His own parents, he tells me, had been ashamed of him since he was a teenager. He doesn’t say why. But after he quit the hospital, the relationship got worse, and they kicked him out. He enrolled for an MBA
, then gave up on it. He hasn’t spoken to them since.
‘So how did you meet Fred?’ It’s risky asking questions like this, since it might be something I’m supposed to know already. But I figure it’s more suspicious to say nothing.

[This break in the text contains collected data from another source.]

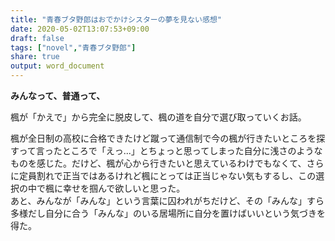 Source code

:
 ```yaml
---
title: "青春ブタ野郎はおでかけシスターの夢を見ない感想"
date: 2020-05-02T13:07:53+09:00
draft: false
tags: ["novel","青春ブタ野郎"]
share: true
output: word_document
---
```

**みんなって、普通って、**  

楓が「かえで」から完全に脱皮して、楓の道を自分で選び取っていくお話。

楓が全日制の高校に合格できたけど蹴って通信制で今の楓が行きたいところを探すって言ったところで「えっ...」とちょっと思ってしまった自分に浅さのようなものを感じた。だけど、楓が心から行きたいと思えているわけでもなくて、さらに定員割れで正当ではあるけれど楓にとっては正当じゃない気もするし、この選択の中で楓に幸せを掴んで欲しいと思った。  
あと、みんなが「みんな」という言葉に囚われがちだけど、その「みんな」すら多様だし自分に合う「みんな」のいる居場所に自分を置けばいいという気づきを得た。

‘Well, after I dropped out of college I had a lot of time on my hands. I was on the dark web, and I saw someone posting about the Guards and how horrible they were. I just wanted to take a look. And the first inmate I saw was the stepfather. You know, the video with all the broken glass?’
I don’t. ‘Sure.’
‘And it was great.’ Samson takes the lid off a pot of rice and spoons it into some bowls. ‘Watching someone like that getting what he deserves. Plus, I’d spent so long trying to heal these bastards, and it had been such a pain in the ass. So watching the opposite, someone getting hurt … it was extra satisfying, I guess.’ He says this with a frown of introspection, but no shame.
‘Right,’ I say.
‘So I sent a message to Fred to thank him, and he said I could help out if I wanted. I needed to prove I wasn’t a cop, obviously. I still had my old ID, so I stole some ketamine from the hospital and mailed it to him. Then he invited me here, and … shit, hang on.’ Samson opens the enormous oven, where some herb bread is getting scorched. He pulls out the tray and puts it on the bench then starts hastily chopping some spring onion for a garnish.
What he deserves. ‘What did the stepfather do, again?’
‘He suffocated his kids with cotton balls. You don’t remember?’
‘Oh, I thought he might have been the guy with the tattoo,’ I say, improvising.
‘I don’t remember any tattoo.’
‘Maybe it was just a birthmark.’
‘Wait, do you mean the one who broke his girlfriend’s neck?’
‘Oh, yeah, that’s who I meant.’ Apparently Fred has made plenty of videos I haven’t seen. And it sounds like he doesn’t choose his victims at random—he takes killers. Not unlike me.